在此之后还需要自己手动筛选图片,工作量其实也不小,不过经过去重还是可以减少不少工作量的。

数据集标注

爬取的图片需要自己标注,可以使用下面这些标注工具。

https://github.com/tzutalin/labelImg

LabelImg is a graphical image annotation tool and label object bounding boxes in images https://youtu.be/p0nR2YsCY_U

https://github.com/wkentaro/labelme

Image Polygonal Annotation with Python (polygon, rectangle, circle, line, point and image-level flag annotation).

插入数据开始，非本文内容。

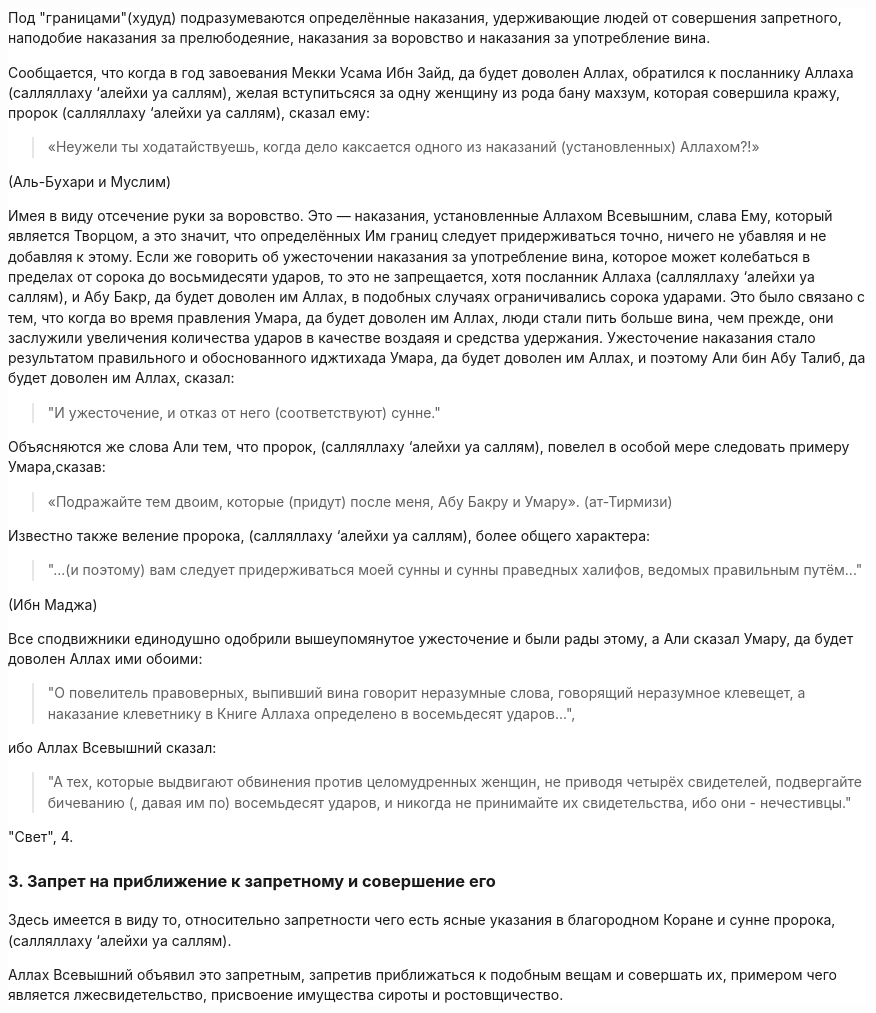 Под "границами"(худуд) подразумеваются определённые наказания, удерживающие людей от совершения запретного, наподобие наказания за прелюбодеяние, наказания за воровство и наказания за употребление вина.

Сообщается, что когда в год завоевания Мекки Усама Ибн Зайд, да будет доволен Аллах, обратился к посланнику Аллаха (салляллаху ‘алейхи уа саллям), желая вступитьсяся за одну женщину из рода бану махзум, которая совершила кражу, пророк (салляллаху ‘алейхи уа саллям), сказал ему:

>«Неужели ты ходатайствуешь, когда дело каксается одного из наказаний (установленных) Аллахом?!» 

(Aль-Бухари и Муслим)

Имея в виду отсечение руки за воровство. Это — наказания, установленные Аллахом Всевышним, слава Ему, который является Творцом, а это значит, что определённых Им границ следует придерживаться точно, ничего не убавляя и не добавляя к этому. Если же говорить об ужесточении наказания за употребление вина, которое может колебаться в пределах от сорока до восьмидесяти ударов, то это не запрещается, хотя посланник Аллаха (салляллаху ‘алейхи уа саллям), и Абу Бакр, да будет доволен им Аллах, в подобных случаях ограничивались сорока ударами. Это было связано с тем, что когда во время правления Умара, да будет доволен им Аллах, люди стали пить больше вина, чем прежде, они заслужили увеличения количества ударов в качестве воздаяя и средства удержания. Ужесточение наказания стало результатом правильного и обоснованного иджтихада Умара, да будет доволен им Аллах, и поэтому Али бин Абу Талиб, да будет доволен им Аллах, сказал:

>"И ужесточение, и отказ от него (соответствуют) сунне."

Объясняются же слова Али тем, что пророк, (салляллаху ‘алейхи уа саллям), повелел в особой мере следовать примеру Умара,сказав:

>«Подражайте тем двоим, которые (придут) после меня, Абу Бакру и Умару». 
(ат-Тирмизи)

Известно также веление пророка, (салляллаху ‘алейхи уа саллям), более общего характера:

>"...(и поэтому) вам следует придерживаться моей сунны и сунны праведных халифов, ведомых правильным путём..." 

(Ибн Маджа)

Все сподвижники единодушно одобрили вышеупомянутое ужесточение и были рады этому, а Али сказал Умару, да будет доволен Аллах ими обоими: 

>"О повелитель правоверных, выпивший вина говорит неразумные слова, говорящий неразумное клевещет, а наказание клеветнику в Книге Аллаха определено в восемьдесят ударов...", 

ибо Аллах Всевышний сказал:

>"A тех, которые выдвигают обвинения против целомудренных женщин, не приводя четырёх свидетелей, подвергайте бичеванию (, давая им по) восемьдесят ударов, и никогда не принимайте их свидетельства, ибо они - нечестивцы."

"Свет", 4.

### 3. Запрет на приближение к запретному и совершение его

Здесь имеется в виду то, относительно запретности чего есть ясные указания в благородном Коране и сунне пророка, (салляллаху ‘алейхи уа саллям).

Аллах Всевышний объявил это запретным, запретив приближаться к подобным вещам и совершать их, примером чего является лжесвидетельство, присвоение имущества сироты и ростовщичество.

https://github.com/Microsoft/VoTT

Visual Object Tagging Tool: An electron app for building end to end Object Detection Models from Images and Videos.

数据集划分

一般会按照 8:1:1 将数据集划分为训练集、验证集、测试集。这个要根据自己的情况编写 shell 脚本,下面是我用 darknet 训练 yolov3 模型时划分数据的脚本。

1
2
3
4
5
6
7
8
9
10
11
12
13
14
15
16
17
18
19
20
21
22
23
24
25
26
27
28
29
30
31
32
33
34
35
36
37
38
39
40
41
42
43
44
45
46
47
48
49
50
51
52
53
#!/bin/sh

if [ $# != 1 ];then
echo "Usage: $0 <full path>"
exit -1
fi

path=$1

for sub_dir in `ls $path`
do
# 获取子文件夹的全路径
sub_dir_path=$path/$sub_dir
if [ -d $sub_dir_path ]
then
# 将子目录下所有文件移动到父目录中
`mv $sub_dir_path/* $path`
# 删除子目录
`rm -rf $sub_dir_path`
fi

# 给所有文件添加前缀

done

`rm tmp.txt`
# 将文件夹下指定类型的文件写到文件中
# ***** 问题:最后会有个空行 *****
# 图片文件存在对应的 txt 文件,则将图片路径追加到 tmp.txt 文件中
for image in `find $path | grep -E 'jpg|png|JPEG|JPG|PNG'`
do

txt=${image%.*}".txt"

if [ -f $txt ]
then
echo ${image}
`echo ${image} >> tmp.txt`
fi

done

# 将路径 8:1:1 放到 train.txt,val.txt,test.txt
# 1. 计算 tmp,txt 文件行数
# 2. 计算得出分配到各个文件的行号
# 3. 将对应行数的内容写到对应文件夹中
line=`cat tmp.txt | wc -l`
line1=$(($line/10*8))
line2=$(($line/10*8+line/10+1))

`sed -n 1,${line1}p tmp.txt >> train.txt`
`sed -n $((${line1}+1)),${line2}p tmp.txt >> val.txt`
`sed -n $((${line2}+1)),$((${line}-1))p tmp.txt >> test.txt`

yolov3 的标注格式如下所示

1
9 0.732955 0.591102 0.270317 0.193503

统计标签的时候可以使用

1
awk '{print $1}' *.txt | sort -g | uniq -c

以上就是自己建立一个数据集的流程:爬取图片->整理图片->标注图片->训练。